Pote gallego. Guiso tradicional

Cómo hacer pote gallego. Desde tiempos de los romanos es sabido que el caldo gallego revitaliza cuerpo y mente, eleva el espíritu y te da alas, casi como una viagra gallega, mucho antes que el tiramisú, … bueno se me va la pinza, ahora en serio.

El pote gallego tiene un poder certificado contra el frío, os lo aseguro, un platito o un cuenco calentito de este brebaje, te lo quita de golpe y resucita a un muerto.

El caldo de grelos que os presento hoy tiene un poquito de todo lo que me he traído de Galicia recientemente, unas alubias, un poco de patata, un trocito de unto de porco celta, grelos y por supuesto chorizo ahumado y lacón. En este caso laconeta (más pequeña), todo un lujo

Es un buen plato de las comidas más tradicionales y que por suerte perdura en el tiempo. Recuerdo como mi abuela Lucrecia preparaba caldo de grelos o de repollo para comer o de habas blancas como cena, todos los primos y mi hermana, platito a la panza sin rechistar.

No deja de ser un plato que reúne lo más común de la huerta gallega, patatas, verduras y hortalizas.
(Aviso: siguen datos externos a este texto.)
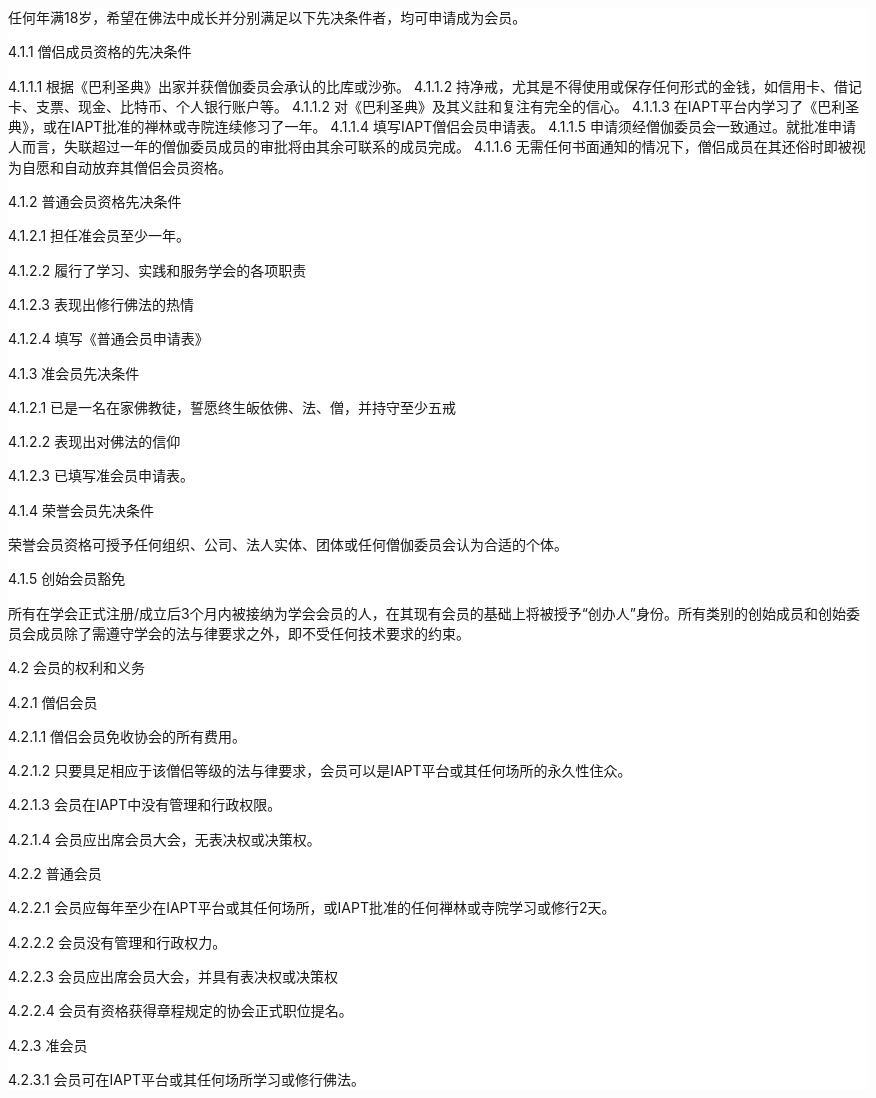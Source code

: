 任何年满18岁，希望在佛法中成长并分别满足以下先决条件者，均可申请成为会员。

4.1.1	僧侣成员资格的先决条件 


4.1.1.1	根据《巴利圣典》出家并获僧伽委员会承认的比库或沙弥。
4.1.1.2	持净戒，尤其是不得使用或保存任何形式的金钱，如信用卡、借记卡、支票、现金、比特币、个人银行账户等。
4.1.1.2	对《巴利圣典》及其义註和复注有完全的信心。
4.1.1.3	在IAPT平台内学习了《巴利圣典》，或在IAPT批准的禅林或寺院连续修习了一年。
4.1.1.4	填写IAPT僧侣会员申请表。
4.1.1.5	申请须经僧伽委员会一致通过。就批准申请人而言，失联超过一年的僧伽委员成员的审批将由其余可联系的成员完成。 
4.1.1.6	无需任何书面通知的情况下，僧侣成员在其还俗时即被视为自愿和自动放弃其僧侣会员资格。

4.1.2	普通会员资格先决条件

4.1.2.1 	担任准会员至少一年。 

4.1.2.2	履行了学习、实践和服务学会的各项职责

4.1.2.3 	表现出修行佛法的热情

4.1.2.4	填写《普通会员申请表》

4.1.3	准会员先决条件

4.1.2.1 	已是一名在家佛教徒，誓愿终生皈依佛、法、僧，并持守至少五戒

4.1.2.2 	表现出对佛法的信仰 

4.1.2.3 	已填写准会员申请表。

4.1.4    荣誉会员先决条件
     
荣誉会员资格可授予任何组织、公司、法人实体、团体或任何僧伽委员会认为合适的个体。

4.1.5	创始会员豁免

所有在学会正式注册/成立后3个月内被接纳为学会会员的人，在其现有会员的基础上将被授予“创办人”身份。所有类别的创始成员和创始委员会成员除了需遵守学会的法与律要求之外，即不受任何技术要求的约束。

4.2   	会员的权利和义务 

4.2.1	僧侣会员

4.2.1.1	僧侣会员免收协会的所有费用。

4.2.1.2	只要具足相应于该僧侣等级的法与律要求，会员可以是IAPT平台或其任何场所的永久性住众。

4.2.1.3	会员在IAPT中没有管理和行政权限。 

4.2.1.4	会员应出席会员大会，无表决权或决策权。

4.2.2	普通会员 

4.2.2.1	会员应每年至少在IAPT平台或其任何场所，或IAPT批准的任何禅林或寺院学习或修行2天。

4.2.2.2	会员没有管理和行政权力。

4.2.2.3	会员应出席会员大会，并具有表决权或决策权

4.2.2.4	会员有资格获得章程规定的协会正式职位提名。

4.2.3	准会员

4.2.3.1 	会员可在IAPT平台或其任何场所学习或修行佛法。
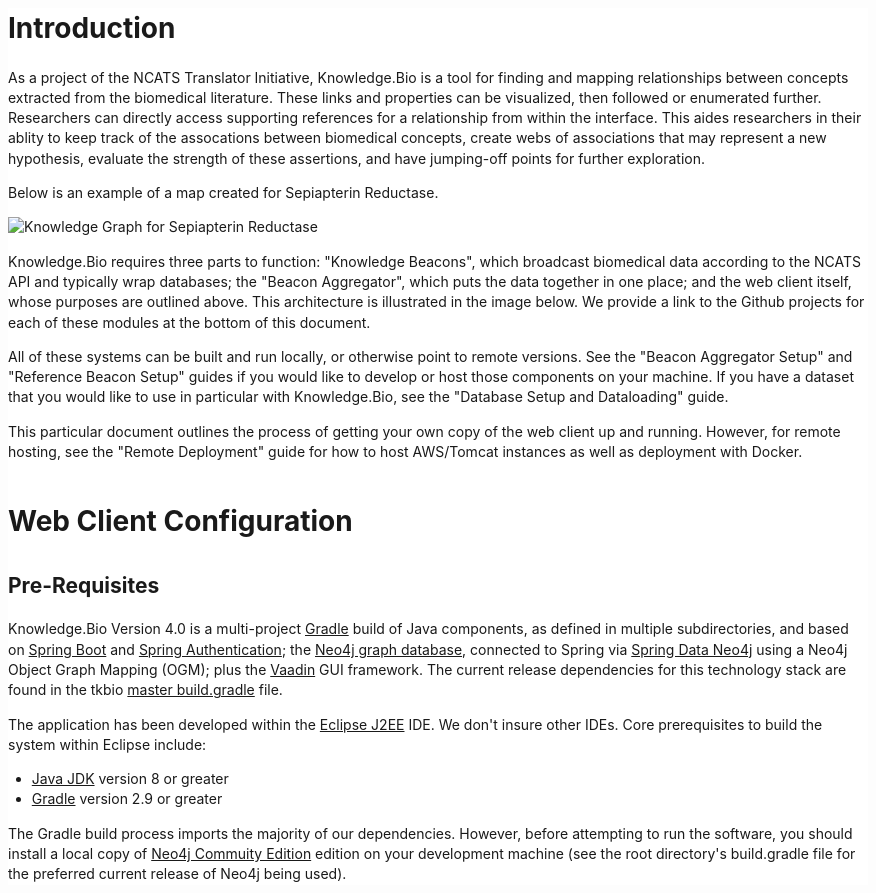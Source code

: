 # Introduction

As a project of the NCATS Translator Initiative, Knowledge.Bio is a tool for finding and mapping relationships between concepts extracted from the biomedical literature. These links and properties can be visualized, then followed or enumerated further. Researchers can directly access supporting references for a relationship from within the interface. This aides researchers in their ablity to keep track of the assocations between biomedical concepts, create webs of associations that may represent a new hypothesis, evaluate the strength of these assertions, and have jumping-off points for further exploration. 

Below is an example of a map created for Sepiapterin Reductase.

![Knowledge Graph for Sepiapterin Reductase](https://tkbio.ncats.io/VAADIN/themes/kb2/images/usecase.png)

Knowledge.Bio requires three parts to function: "Knowledge Beacons", which broadcast biomedical data according to the NCATS API and typically wrap databases; the "Beacon Aggregator", which puts the data together in one place; and the web client itself, whose purposes are outlined above. This architecture is illustrated in the image below. We provide a link to the Github projects for each of these modules at the bottom of this document. 

All of these systems can be built and run locally, or otherwise point to remote versions. See the "Beacon Aggregator Setup" and "Reference Beacon Setup" guides if you would like to develop or host those components on your machine. If you have a dataset that you would like to use in particular with Knowledge.Bio, see the "Database Setup and Dataloading" guide.

This particular document outlines the process of getting your own copy of the web client up and running. However, for remote hosting, see the "Remote Deployment" guide for how to host AWS/Tomcat instances as well as deployment with Docker.

# Web Client Configuration
## Pre-Requisites

Knowledge.Bio Version 4.0 is a multi-project [Gradle](https://gradle.org/) build of Java components, as defined in multiple subdirectories, and based on [Spring Boot](https://projects.spring.io/spring-boot/) and [Spring Authentication](http://projects.spring.io/spring-security/); the [Neo4j graph database](https://neo4j.com), connected to Spring via [Spring Data Neo4j](http://projects.spring.io/spring-data-neo4j/) using a Neo4j Object Graph Mapping (OGM); plus the [Vaadin](https://vaadin.com/home) GUI framework. The current release dependencies for this technology stack are found in the tkbio [master build.gradle](https://github.com/NCATS-Tangerine/tkbio/blob/develop/build.gradle) file.

The application has been developed within the [Eclipse J2EE](http://www.eclipse.org/downloads/packages/eclipse-ide-java-ee-developers/keplersr2) IDE. We don't insure other IDEs. Core prerequisites to build the system within Eclipse include:

* [Java JDK](http://www.oracle.com/technetwork/java/javase/downloads/jdk8-downloads-2133151.html) version 8 or greater
* [Gradle](https://gradle.org/install/) version 2.9 or greater

The Gradle build process imports the majority of our dependencies. However, before attempting to run the software, you should install a local copy of [Neo4j Commuity Edition](https://neo4j.com/download/) edition on your development machine (see the root directory's build.gradle file for the preferred current release of Neo4j being used).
Y acompañado si quedaban con un poco de matanza, normalmente con unos simples huesos del jamón o un poco de costilla. Esta receta gallega ha ido evolucionando hasta el que conocemos hoy y que ahora se parece mucho en cada casa, pero que de aquellas cada uno lo hacía de una manera, dependiendo de lo que hubiese en la despensa.

Os dejo con este pote gallego, un guiso tradicional que aporta mucha energía, conservando muy bien el calor, ideal para estos días de frío. Una receta muy completa que contiene legumbre, verdura y carne. Un plato variado y equilibrado, hecho a a fuego lento, ¡derechupete!.